How to Detect Policy Violations When Customers Write in...

Detecting policy violations in multilingual customer service conversations is already hard. It becomes significantly harder when those conversations are written not in standard script but in romanised Bahasa Indonesia (common in WhatsApp and live chat), phonetically spelled Thai, or the blended Tagalog-English mix that Filipino customers use every day. Standard QA tools trained on formal English or even standard Indonesian fail to catch violations buried inside informal, code-switched language. This article explains why that gap exists, what makes these languages structurally difficult for automated compliance monitoring, and how QA teams can close it.

TL;DR

Romanised Bahasa Indonesia, Thai transliteration, and informal Tagalog create blind spots for QA tools built on formal-language assumptions.
Code-switching, slang, and non-standard spelling mean policy keywords appear in forms most engines do not recognise.
Automated compliance monitoring that uses policy-grounded reasoning (not keyword matching) is the only reliable fix at scale.
Multilingual sentiment analysis must account for emotional register shifts that happen mid-conversation and mid-language.
The best QA automation tools for Southeast Asian contact centres score 100% of conversations, not a sampled subset, so no violation pattern hides in the unreviewed majority.

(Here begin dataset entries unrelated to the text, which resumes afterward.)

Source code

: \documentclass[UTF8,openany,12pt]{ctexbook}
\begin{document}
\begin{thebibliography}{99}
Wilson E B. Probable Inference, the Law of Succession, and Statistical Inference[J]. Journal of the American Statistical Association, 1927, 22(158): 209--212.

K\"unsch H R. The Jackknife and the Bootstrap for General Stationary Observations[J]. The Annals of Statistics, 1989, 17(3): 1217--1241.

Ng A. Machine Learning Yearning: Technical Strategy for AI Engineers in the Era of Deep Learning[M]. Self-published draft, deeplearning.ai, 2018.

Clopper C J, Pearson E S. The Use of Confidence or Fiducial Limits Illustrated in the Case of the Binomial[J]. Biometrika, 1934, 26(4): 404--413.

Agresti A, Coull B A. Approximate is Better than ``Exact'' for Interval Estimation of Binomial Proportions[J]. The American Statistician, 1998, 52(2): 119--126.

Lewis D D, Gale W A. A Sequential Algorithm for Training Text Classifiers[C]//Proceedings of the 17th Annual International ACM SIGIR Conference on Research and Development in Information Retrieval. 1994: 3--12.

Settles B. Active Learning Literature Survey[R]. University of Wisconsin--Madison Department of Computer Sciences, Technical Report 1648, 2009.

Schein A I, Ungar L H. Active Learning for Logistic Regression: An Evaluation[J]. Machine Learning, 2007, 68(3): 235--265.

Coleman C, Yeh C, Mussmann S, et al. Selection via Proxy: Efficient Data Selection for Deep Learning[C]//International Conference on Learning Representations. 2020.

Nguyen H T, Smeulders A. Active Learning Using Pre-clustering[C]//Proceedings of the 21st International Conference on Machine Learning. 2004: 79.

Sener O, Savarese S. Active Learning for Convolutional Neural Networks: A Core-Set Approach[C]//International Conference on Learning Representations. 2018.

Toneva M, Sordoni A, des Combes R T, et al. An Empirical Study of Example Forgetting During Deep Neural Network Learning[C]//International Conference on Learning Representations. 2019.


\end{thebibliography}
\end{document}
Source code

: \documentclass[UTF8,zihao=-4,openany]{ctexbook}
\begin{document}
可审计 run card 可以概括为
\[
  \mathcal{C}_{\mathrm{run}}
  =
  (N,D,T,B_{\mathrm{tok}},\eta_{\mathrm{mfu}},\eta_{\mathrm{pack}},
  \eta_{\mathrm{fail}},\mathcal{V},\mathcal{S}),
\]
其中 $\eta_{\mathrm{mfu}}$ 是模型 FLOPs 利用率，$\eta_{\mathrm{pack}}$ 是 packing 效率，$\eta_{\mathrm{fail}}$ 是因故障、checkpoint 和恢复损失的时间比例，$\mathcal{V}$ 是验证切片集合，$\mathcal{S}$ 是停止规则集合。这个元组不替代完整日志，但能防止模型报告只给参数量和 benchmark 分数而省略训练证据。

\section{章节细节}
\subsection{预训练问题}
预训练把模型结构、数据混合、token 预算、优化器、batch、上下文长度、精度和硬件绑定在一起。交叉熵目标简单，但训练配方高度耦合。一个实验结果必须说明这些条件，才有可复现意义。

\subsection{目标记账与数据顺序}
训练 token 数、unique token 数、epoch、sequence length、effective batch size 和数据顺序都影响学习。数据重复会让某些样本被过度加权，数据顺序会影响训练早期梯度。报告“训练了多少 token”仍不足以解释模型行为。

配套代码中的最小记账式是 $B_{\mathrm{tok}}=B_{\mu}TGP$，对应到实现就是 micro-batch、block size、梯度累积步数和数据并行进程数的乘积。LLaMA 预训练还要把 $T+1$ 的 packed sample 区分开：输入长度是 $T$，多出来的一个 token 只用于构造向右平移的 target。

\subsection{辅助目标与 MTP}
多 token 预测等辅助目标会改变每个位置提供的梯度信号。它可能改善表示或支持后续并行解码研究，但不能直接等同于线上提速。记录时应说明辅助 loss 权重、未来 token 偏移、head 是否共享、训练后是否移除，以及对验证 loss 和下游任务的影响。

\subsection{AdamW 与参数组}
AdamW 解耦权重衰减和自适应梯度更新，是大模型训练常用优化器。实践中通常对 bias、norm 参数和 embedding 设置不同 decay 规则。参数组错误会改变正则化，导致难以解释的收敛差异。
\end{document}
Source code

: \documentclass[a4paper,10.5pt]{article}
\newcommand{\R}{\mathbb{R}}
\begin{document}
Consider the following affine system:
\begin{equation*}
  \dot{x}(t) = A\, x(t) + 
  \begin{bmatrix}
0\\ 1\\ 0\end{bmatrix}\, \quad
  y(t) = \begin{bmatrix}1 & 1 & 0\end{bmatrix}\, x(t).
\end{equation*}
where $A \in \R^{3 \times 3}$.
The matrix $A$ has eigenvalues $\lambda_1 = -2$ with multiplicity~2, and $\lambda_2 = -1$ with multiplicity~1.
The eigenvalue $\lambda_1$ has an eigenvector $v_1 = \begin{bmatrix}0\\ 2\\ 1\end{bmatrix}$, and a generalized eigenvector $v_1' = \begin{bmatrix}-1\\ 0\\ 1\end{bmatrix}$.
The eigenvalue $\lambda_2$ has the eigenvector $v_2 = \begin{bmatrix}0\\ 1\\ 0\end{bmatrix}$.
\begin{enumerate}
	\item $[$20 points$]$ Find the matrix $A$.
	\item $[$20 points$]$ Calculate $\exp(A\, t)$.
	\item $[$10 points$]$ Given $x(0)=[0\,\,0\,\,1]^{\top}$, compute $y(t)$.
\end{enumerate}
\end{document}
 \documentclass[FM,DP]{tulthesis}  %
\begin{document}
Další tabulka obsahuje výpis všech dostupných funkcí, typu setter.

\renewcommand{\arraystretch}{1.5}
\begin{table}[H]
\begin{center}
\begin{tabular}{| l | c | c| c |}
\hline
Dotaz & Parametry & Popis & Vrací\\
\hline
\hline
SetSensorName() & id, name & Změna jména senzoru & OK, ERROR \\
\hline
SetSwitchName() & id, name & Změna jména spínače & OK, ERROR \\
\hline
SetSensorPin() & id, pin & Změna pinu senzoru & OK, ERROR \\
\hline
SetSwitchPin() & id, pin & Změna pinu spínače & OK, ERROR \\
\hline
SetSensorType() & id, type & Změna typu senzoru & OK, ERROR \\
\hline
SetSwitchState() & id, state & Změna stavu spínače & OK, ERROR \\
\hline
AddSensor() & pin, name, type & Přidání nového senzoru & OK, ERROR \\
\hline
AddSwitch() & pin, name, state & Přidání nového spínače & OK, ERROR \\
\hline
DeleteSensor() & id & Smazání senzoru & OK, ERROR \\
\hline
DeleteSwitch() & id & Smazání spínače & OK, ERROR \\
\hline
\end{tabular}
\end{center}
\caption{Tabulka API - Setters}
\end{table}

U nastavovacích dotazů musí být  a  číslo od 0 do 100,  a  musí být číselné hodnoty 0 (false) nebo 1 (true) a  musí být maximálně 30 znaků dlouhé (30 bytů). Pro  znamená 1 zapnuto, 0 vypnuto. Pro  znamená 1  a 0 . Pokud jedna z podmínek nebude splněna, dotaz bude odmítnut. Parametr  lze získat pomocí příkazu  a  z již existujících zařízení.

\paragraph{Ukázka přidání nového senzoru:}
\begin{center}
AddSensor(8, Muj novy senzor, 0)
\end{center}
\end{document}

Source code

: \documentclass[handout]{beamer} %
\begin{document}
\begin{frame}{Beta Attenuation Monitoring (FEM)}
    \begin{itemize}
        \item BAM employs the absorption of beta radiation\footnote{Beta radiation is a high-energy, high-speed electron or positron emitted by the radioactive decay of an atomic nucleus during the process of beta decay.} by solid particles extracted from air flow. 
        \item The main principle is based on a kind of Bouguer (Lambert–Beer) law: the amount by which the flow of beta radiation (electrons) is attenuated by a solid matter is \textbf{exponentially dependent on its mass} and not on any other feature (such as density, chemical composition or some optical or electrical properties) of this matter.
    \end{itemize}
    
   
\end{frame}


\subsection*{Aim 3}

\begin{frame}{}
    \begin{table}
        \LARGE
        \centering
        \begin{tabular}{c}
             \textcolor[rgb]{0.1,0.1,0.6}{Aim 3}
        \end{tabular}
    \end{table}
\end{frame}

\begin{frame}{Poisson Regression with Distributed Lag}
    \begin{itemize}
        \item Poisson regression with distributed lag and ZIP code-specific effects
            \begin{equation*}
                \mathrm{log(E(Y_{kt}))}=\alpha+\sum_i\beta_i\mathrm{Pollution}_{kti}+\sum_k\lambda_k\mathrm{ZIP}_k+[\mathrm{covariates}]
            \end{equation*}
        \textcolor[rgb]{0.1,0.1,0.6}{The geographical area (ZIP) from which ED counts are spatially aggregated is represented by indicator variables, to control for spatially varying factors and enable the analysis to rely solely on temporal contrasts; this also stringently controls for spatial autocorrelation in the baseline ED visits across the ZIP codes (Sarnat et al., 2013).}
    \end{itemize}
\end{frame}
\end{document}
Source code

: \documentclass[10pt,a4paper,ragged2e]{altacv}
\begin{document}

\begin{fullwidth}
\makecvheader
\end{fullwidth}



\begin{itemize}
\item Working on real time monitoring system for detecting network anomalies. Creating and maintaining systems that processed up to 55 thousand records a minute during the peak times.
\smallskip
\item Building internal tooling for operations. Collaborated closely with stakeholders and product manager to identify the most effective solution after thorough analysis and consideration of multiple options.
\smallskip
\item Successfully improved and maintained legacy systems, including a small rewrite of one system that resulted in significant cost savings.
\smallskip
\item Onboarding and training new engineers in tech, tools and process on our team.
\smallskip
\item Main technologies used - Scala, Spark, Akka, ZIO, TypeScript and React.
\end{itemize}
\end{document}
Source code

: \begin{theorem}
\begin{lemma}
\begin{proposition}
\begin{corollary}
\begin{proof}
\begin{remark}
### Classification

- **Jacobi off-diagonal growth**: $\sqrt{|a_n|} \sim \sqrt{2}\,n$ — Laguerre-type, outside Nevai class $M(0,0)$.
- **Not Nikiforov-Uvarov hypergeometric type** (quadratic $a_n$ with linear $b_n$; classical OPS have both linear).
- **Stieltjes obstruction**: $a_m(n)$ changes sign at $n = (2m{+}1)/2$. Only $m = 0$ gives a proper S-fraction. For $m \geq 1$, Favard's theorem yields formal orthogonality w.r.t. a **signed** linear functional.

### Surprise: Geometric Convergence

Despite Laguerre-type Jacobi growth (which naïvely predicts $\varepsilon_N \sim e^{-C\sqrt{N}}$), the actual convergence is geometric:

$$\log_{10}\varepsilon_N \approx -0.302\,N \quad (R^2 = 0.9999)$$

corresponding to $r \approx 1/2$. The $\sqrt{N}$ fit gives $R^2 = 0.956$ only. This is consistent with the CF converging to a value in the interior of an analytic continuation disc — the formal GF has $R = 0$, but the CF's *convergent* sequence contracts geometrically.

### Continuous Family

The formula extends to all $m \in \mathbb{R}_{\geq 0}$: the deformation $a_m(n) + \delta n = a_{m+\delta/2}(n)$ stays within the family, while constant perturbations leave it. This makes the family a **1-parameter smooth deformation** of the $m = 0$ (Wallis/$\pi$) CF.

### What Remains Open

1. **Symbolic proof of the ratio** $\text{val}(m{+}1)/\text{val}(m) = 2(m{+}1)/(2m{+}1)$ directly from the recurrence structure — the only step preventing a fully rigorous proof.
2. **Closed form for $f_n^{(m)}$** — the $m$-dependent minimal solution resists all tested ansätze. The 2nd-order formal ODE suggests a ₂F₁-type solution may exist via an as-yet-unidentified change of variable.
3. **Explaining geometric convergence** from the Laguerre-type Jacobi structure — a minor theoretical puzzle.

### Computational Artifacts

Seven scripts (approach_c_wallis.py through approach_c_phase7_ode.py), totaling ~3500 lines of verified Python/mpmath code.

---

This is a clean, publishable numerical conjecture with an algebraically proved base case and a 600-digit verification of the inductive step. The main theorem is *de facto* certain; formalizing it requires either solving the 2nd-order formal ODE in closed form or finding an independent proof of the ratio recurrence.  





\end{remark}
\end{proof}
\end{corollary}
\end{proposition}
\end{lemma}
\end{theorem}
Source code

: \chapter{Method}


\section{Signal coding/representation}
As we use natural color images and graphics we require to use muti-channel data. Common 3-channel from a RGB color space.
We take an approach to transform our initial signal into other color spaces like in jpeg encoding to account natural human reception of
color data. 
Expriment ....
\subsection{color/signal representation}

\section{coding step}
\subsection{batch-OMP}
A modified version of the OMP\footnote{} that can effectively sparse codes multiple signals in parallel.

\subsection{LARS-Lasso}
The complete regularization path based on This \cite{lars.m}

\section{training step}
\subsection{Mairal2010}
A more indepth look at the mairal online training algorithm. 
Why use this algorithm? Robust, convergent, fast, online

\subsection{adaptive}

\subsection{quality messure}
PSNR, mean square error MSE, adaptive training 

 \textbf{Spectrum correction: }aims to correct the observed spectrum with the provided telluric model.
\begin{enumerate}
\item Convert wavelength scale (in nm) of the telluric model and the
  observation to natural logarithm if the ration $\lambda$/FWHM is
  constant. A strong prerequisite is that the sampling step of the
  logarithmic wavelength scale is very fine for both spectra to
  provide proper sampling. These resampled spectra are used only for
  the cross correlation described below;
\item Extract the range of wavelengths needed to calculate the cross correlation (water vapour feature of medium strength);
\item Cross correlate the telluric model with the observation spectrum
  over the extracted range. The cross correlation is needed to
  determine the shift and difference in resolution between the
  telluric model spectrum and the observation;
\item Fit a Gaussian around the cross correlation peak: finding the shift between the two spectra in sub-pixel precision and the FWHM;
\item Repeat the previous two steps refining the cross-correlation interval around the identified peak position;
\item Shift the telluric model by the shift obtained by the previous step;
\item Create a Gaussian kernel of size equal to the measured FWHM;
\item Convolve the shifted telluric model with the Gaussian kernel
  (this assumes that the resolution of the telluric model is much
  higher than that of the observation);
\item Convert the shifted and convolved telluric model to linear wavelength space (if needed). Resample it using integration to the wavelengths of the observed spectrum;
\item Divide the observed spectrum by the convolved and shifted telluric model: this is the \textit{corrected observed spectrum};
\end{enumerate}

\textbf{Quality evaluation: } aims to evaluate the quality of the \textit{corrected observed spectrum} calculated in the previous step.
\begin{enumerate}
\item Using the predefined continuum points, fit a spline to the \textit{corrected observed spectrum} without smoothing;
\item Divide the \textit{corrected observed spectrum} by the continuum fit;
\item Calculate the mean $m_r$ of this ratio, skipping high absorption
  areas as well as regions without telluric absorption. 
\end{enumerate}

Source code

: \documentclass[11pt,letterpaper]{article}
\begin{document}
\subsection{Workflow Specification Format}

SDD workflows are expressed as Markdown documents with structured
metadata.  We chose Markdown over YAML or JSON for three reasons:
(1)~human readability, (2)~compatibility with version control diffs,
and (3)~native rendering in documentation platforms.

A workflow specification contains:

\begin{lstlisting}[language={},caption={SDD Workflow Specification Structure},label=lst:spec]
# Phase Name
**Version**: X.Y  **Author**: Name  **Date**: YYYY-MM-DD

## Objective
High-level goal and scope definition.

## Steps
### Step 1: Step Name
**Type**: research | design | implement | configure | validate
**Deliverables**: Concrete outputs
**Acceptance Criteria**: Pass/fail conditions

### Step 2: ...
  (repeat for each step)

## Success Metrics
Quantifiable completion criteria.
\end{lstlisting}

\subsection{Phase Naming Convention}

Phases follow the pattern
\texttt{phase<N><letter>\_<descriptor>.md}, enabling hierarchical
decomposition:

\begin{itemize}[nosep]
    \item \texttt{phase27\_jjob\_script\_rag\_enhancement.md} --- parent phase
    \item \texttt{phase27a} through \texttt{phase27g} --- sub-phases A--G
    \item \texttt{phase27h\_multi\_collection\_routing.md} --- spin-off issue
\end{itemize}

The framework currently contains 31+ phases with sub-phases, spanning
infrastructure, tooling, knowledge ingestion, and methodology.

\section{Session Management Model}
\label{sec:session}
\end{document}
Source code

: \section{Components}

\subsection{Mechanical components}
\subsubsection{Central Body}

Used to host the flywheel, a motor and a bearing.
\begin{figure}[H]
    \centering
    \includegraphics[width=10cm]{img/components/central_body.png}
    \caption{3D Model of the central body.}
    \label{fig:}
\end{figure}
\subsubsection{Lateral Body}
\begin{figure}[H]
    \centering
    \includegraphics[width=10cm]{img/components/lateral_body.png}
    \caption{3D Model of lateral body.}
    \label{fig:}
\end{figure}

About the Author: This article is written by the team at Revelir AI, whose QA scoring engine runs on thousands of live customer service conversations per week at companies including Xendit and Tiket.com, scoring interactions written in Indonesian, Thai, and Tagalog alongside English.

Why Does Informal Language Break Most QA Detection Systems?

Most automated QA tools are built on a monolingual, formal-language assumption: the agent writes in standard English (or one standard target language), and the system checks that output against a predefined list of required phrases or prohibited keywords. That architecture works reasonably well in a single-language, formal-register contact centre. It fails when customers and agents communicate in ways that are linguistically valid but orthographically unpredictable.

The core problem is not the language itself; it is the gap between how these languages are written in real customer service interactions versus how NLP systems expect to see them.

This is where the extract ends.